2. Front-end Treasury Supply and Duration Extension —All Week
Treasury supply this week will be front-end loaded and that most likely means price concessions to move the paper while at the same time bond fund managers face month-end duration extension to their index funds and that implies more long-end buying that should push yields lower with the combination of the two forces flattening the curve further. The 2yr-10yr curve hit cycle lows on Friday when the spread dipped to 19bps, so the combination of front-end supply and duration extension purchases should offer another leg lower in the curve spread this week. The chart below details another factor that may lead to Treasury support in the coming years. Notice in the graph Treasuries comprise a larger share of total debt. Bond funds that are indexed to those allocations will need to up their Treasury purchases to keep pace with the increasing share of Treasuries to the total taxable market. That may provide an additional source of support to Treasuries as supply increases over the next couple years.
3. Personal Income and Spending—Thursday
The Thursday release of the Personal Income and Spending numbers for July will give us a look at the momentum of both metrics in the first month of the third quarter. Personal income is expected to rise 0.4% for the third month in a row while personal spending is also expected to rise 0.4% for the second straight month. Real spending—adjusted for inflation— is expected to increase 0.2% versus a 0.3% increase in June. The Core PCE (YoY) inflation measure is expected to tick up a tenth to 2.0% from 1.9% in June. In all, a fairly steady-as-she-goes report as to consumer income and spending and that shouldn’t move GDP expectations of 3.0% by any material amount.
4. July Advance Goods Trade Balance —Tuesday
With trade war rhetoric remaining front and center the monthly look at goods trade deficits has become equal parts political and economic. The goods trade deficit was -$64.5 billion in June 2017 and is expected to be –$69.0 billion in July 2018. The deficit began the quarter at -$67.9 billion, so the expected widening to -$69.0 billion indicates the goods trade sector will subtract from third quarter GDP if the July widening of the trade deficit persists throughout the quarter.

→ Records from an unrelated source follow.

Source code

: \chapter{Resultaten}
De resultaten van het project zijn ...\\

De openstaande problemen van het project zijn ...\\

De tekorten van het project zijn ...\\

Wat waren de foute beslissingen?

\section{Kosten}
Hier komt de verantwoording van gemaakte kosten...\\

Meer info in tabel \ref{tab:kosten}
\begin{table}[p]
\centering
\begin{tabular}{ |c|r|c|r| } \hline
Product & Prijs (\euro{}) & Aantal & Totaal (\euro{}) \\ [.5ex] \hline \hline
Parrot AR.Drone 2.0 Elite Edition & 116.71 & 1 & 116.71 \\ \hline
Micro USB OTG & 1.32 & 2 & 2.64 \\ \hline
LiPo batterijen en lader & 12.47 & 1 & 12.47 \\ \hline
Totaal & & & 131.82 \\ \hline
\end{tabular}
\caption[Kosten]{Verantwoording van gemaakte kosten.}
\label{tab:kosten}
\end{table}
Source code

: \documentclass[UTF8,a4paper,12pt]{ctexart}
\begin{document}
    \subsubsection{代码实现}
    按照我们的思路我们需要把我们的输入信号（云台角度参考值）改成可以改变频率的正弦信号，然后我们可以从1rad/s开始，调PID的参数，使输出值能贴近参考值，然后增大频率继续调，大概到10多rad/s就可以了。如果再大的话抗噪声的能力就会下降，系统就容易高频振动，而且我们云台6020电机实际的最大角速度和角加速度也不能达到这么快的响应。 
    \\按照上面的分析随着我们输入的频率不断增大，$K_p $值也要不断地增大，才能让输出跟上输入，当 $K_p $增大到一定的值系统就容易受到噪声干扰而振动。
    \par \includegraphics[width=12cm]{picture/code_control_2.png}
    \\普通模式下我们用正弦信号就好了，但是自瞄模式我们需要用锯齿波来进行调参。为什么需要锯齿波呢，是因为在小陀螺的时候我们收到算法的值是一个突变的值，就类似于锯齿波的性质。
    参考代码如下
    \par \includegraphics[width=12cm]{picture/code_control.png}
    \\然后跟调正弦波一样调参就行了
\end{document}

5. July Pending Home Sales —Wednesday
Recent housing-related releases have disappointed against expectations and while not representing material drop-offs they do give the appearance that residential housing activity has plateaued with the combination of stagnant wage gains, home price appreciation, low inventories, and higher interest rates all conspiring to reduce housing affordability. Pending home sales are based on contract signings so they represent a leading indicator to new and existing home sales a month or two later when the contracts close. Sales for July are expected up 0.5% compared to 0.9% in June. The June increase was the largest MoM gain this year while three out of the last six months posted MoM declines, so even a minimal MoM gain will look good compared to the recent declines in this series.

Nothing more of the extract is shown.